Nous sommes rien que les deux, je vais t'aider tant que je le peux mais comme tous les êtres vivant sur cette planète, tu dois affronter ta mort tout seul. Je suis fascinée par le mystère de la mort qui approche. J'aimerais tant savoir ce que tu ressens. "Ce n'est qu'un animal !" me diront les grands esprits, je le sais bien mais ce que tu ressens en ce moment, on ne le trouve pas à la pointe du scalpel ni au bout des électrodes. Personne que je sache n'a jamais pénétré dans le cerveau d'un chat qui agonise, alors Messieurs les grands esprits, soyez humbles et taisez-vous !

Arrive le début de la soirée, j'ai l'impression que tu ne me vois plus, bien que tes yeux restent ouverts, les prunelles dilatées,  tu es déjà passé de l'autre côté. Un peu plus tard, tu convulses, une sorte de grand hoquet qui te secoue des oreilles jusqu'à la queue, je panique un peu puis je me rassure en décidant que ce sont des mouvements réflexes et que tu ne sens rien. Je te caresse la tête, j'applique mes mains sur ton ventre pour contenir les spasmes. Cela dure un long moment.
 Je te murmure à l'oreille que tu dois lâcher prise, que je te donne la permission de partir.
Les convulsions ont cessé, tu cherches ton air en ouvrant la gueule et en tirant la langue.  C'est si difficile de pousser cet air au dehors, cet air que tu vas chercher très loin !
 Pendant quelques minutes, je te tourne le dos occupée à autre chose... et tu en profites pour t'en aller. Voilà c'est fini.
Telle une automate, je m'occupe de toi, remonte ta mâchoire, abaisse tes paupières, dispose tes pattes arrière sous ton ventre, arrange ta queue en un élégant arc de cercle puis je te dépose dans un panier.

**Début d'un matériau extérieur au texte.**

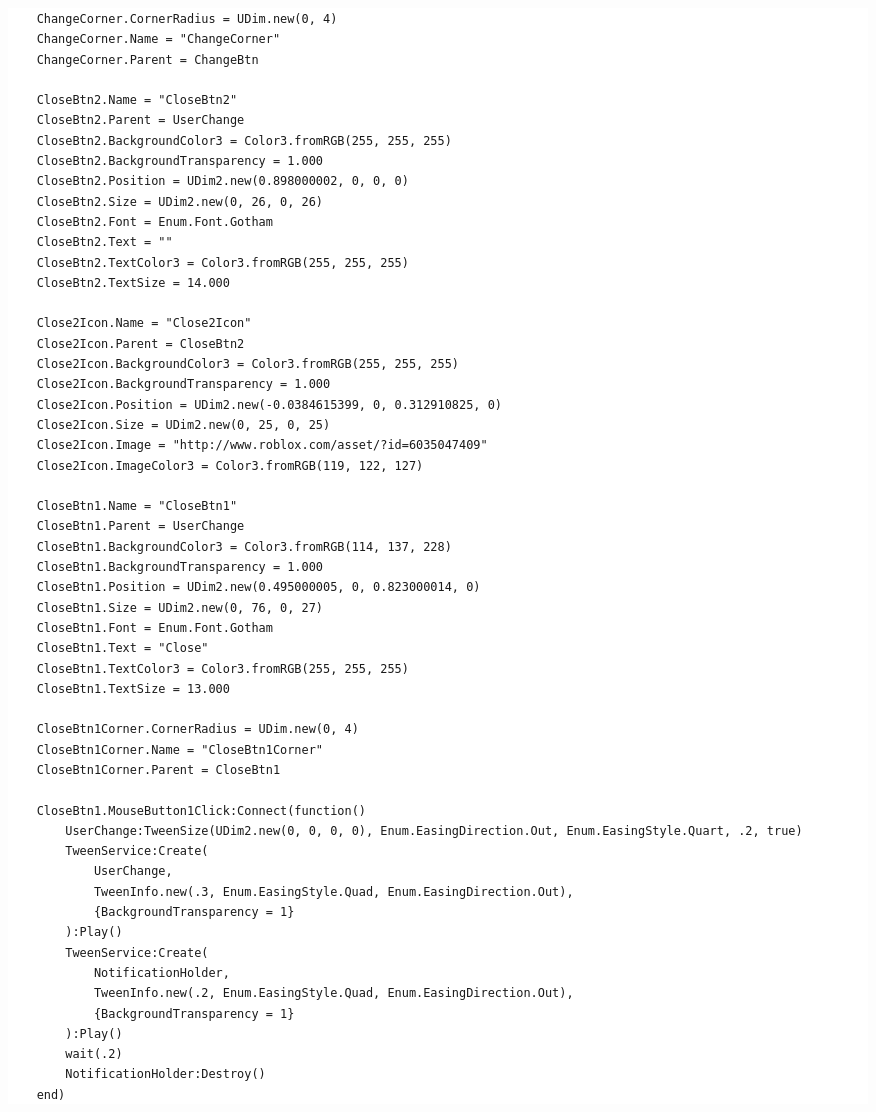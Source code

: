 		ChangeCorner.CornerRadius = UDim.new(0, 4)
		ChangeCorner.Name = "ChangeCorner"
		ChangeCorner.Parent = ChangeBtn

		CloseBtn2.Name = "CloseBtn2"
		CloseBtn2.Parent = UserChange
		CloseBtn2.BackgroundColor3 = Color3.fromRGB(255, 255, 255)
		CloseBtn2.BackgroundTransparency = 1.000
		CloseBtn2.Position = UDim2.new(0.898000002, 0, 0, 0)
		CloseBtn2.Size = UDim2.new(0, 26, 0, 26)
		CloseBtn2.Font = Enum.Font.Gotham
		CloseBtn2.Text = ""
		CloseBtn2.TextColor3 = Color3.fromRGB(255, 255, 255)
		CloseBtn2.TextSize = 14.000

		Close2Icon.Name = "Close2Icon"
		Close2Icon.Parent = CloseBtn2
		Close2Icon.BackgroundColor3 = Color3.fromRGB(255, 255, 255)
		Close2Icon.BackgroundTransparency = 1.000
		Close2Icon.Position = UDim2.new(-0.0384615399, 0, 0.312910825, 0)
		Close2Icon.Size = UDim2.new(0, 25, 0, 25)
		Close2Icon.Image = "http://www.roblox.com/asset/?id=6035047409"
		Close2Icon.ImageColor3 = Color3.fromRGB(119, 122, 127)

		CloseBtn1.Name = "CloseBtn1"
		CloseBtn1.Parent = UserChange
		CloseBtn1.BackgroundColor3 = Color3.fromRGB(114, 137, 228)
		CloseBtn1.BackgroundTransparency = 1.000
		CloseBtn1.Position = UDim2.new(0.495000005, 0, 0.823000014, 0)
		CloseBtn1.Size = UDim2.new(0, 76, 0, 27)
		CloseBtn1.Font = Enum.Font.Gotham
		CloseBtn1.Text = "Close"
		CloseBtn1.TextColor3 = Color3.fromRGB(255, 255, 255)
		CloseBtn1.TextSize = 13.000

		CloseBtn1Corner.CornerRadius = UDim.new(0, 4)
		CloseBtn1Corner.Name = "CloseBtn1Corner"
		CloseBtn1Corner.Parent = CloseBtn1
		
		CloseBtn1.MouseButton1Click:Connect(function()
			UserChange:TweenSize(UDim2.new(0, 0, 0, 0), Enum.EasingDirection.Out, Enum.EasingStyle.Quart, .2, true)
			TweenService:Create(
				UserChange,
				TweenInfo.new(.3, Enum.EasingStyle.Quad, Enum.EasingDirection.Out),
				{BackgroundTransparency = 1}
			):Play()
			TweenService:Create(
				NotificationHolder,
				TweenInfo.new(.2, Enum.EasingStyle.Quad, Enum.EasingDirection.Out),
				{BackgroundTransparency = 1}
			):Play()
			wait(.2)
			NotificationHolder:Destroy()
		end)
		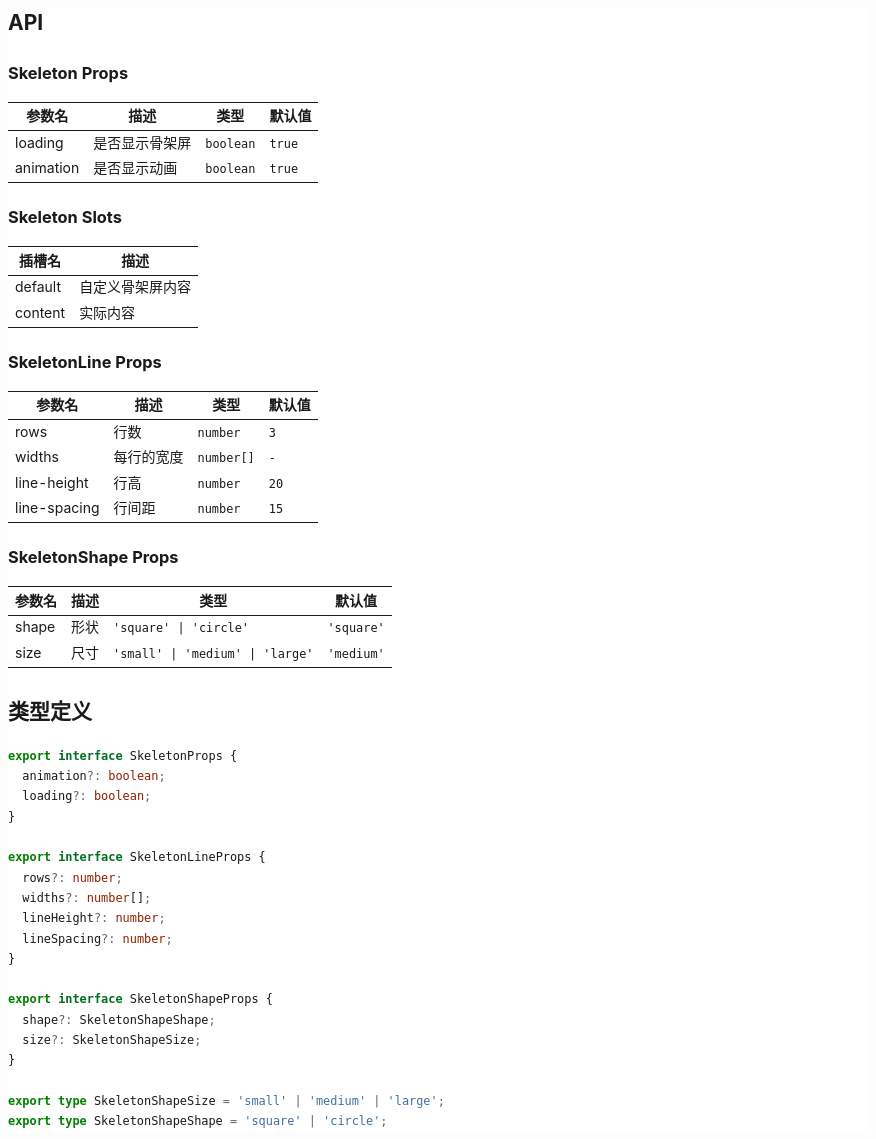## API

### Skeleton Props

| 参数名 | 描述 | 类型 | 默认值 |
|--------|------|------|--------|
| loading | 是否显示骨架屏 | `boolean` | `true` |
| animation | 是否显示动画 | `boolean` | `true` |

### Skeleton Slots

| 插槽名 | 描述 |
|--------|------|
| default | 自定义骨架屏内容 |
| content | 实际内容 |

### SkeletonLine Props

| 参数名 | 描述 | 类型 | 默认值 |
|--------|------|------|--------|
| rows | 行数 | `number` | `3` |
| widths | 每行的宽度 | `number[]` | `-` |
| line-height | 行高 | `number` | `20` |
| line-spacing | 行间距 | `number` | `15` |

### SkeletonShape Props

| 参数名 | 描述 | 类型 | 默认值 |
|--------|------|------|--------|
| shape | 形状 | `'square' \| 'circle'` | `'square'` |
| size | 尺寸 | `'small' \| 'medium' \| 'large'` | `'medium'` |

## 类型定义

```typescript
export interface SkeletonProps {
  animation?: boolean;
  loading?: boolean;
}

export interface SkeletonLineProps {
  rows?: number;
  widths?: number[];
  lineHeight?: number;
  lineSpacing?: number;
}

export interface SkeletonShapeProps {
  shape?: SkeletonShapeShape;
  size?: SkeletonShapeSize;
}

export type SkeletonShapeSize = 'small' | 'medium' | 'large';
export type SkeletonShapeShape = 'square' | 'circle';
```
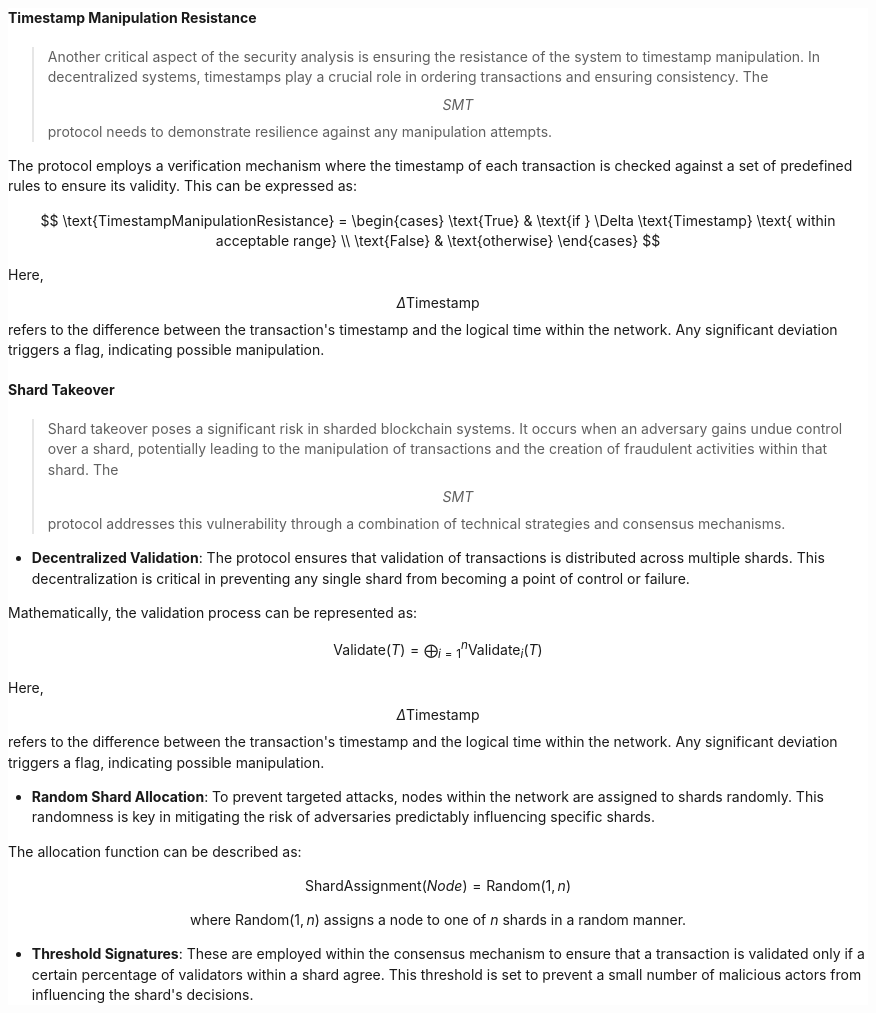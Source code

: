 #### Timestamp Manipulation Resistance

> Another critical aspect of the security analysis is ensuring the resistance of the system to timestamp manipulation. In decentralized systems, timestamps play a crucial role in ordering transactions and ensuring consistency. The $$SMT$$ protocol needs to demonstrate resilience against any manipulation attempts.

The protocol employs a verification mechanism where the timestamp of each transaction is checked against a set of predefined rules to ensure its validity. This can be expressed as:

$$
\text{TimestampManipulationResistance} = \begin{cases} \text{True} & \text{if } \Delta \text{Timestamp} \text{ within acceptable range} \\ \text{False} & \text{otherwise} \end{cases}
$$

Here, $$\Delta \text{Timestamp}$$ refers to the difference between the transaction's timestamp and the logical time within the network. Any significant deviation triggers a flag, indicating possible manipulation.

#### Shard Takeover

> Shard takeover poses a significant risk in sharded blockchain systems. It occurs when an adversary gains undue control over a shard, potentially leading to the manipulation of transactions and the creation of fraudulent activities within that shard. The $$SMT$$ protocol addresses this vulnerability through a combination of technical strategies and consensus mechanisms.

* **Decentralized Validation**: The protocol ensures that validation of transactions is distributed across multiple shards. This decentralization is critical in preventing any single shard from becoming a point of control or failure.

Mathematically, the validation process can be represented as:

$$
\text{Validate}(T) = \bigoplus_{i=1}^{n} \text{Validate}_i(T)
$$

Here, $$\Delta \text{Timestamp}$$ refers to the difference between the transaction's timestamp and the logical time within the network. Any significant deviation triggers a flag, indicating possible manipulation.

* **Random Shard Allocation**: To prevent targeted attacks, nodes within the network are assigned to shards randomly. This randomness is key in mitigating the risk of adversaries predictably influencing specific shards.

The allocation function can be described as:

$$
\text{ShardAssignment}(Node) = \text{Random}(1, n)
$$

$$
\text{where } \text{Random}(1, n) \text{ assigns a node to one of } n \text{ shards in a random manner.}
$$

* **Threshold Signatures**: These are employed within the consensus mechanism to ensure that a transaction is validated only if a certain percentage of validators within a shard agree. This threshold is set to prevent a small number of malicious actors from influencing the shard's decisions.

Alors monte en moi un souffle léger, le soulagement de savoir que cette longue lutte, cette angoisse profonde, cette frustration de n'avoir pas réussi à te sauver sont terminées. Ma peine bientôt, je le sais,  sera faite de flux et de reflux, je t'oublierai par moment puis tu m'apparaîtras soudain sous un buisson ou au creux d'un chemin, mais ce ne sera qu'une illusion et je reviendrai à la réalité cruelle jusqu'au jour où la souffrance s'atténuera. Tu rejoindras dans mon souvenir celui de mes autres chats morts, tous aimés, tous uniques, tous perdus. 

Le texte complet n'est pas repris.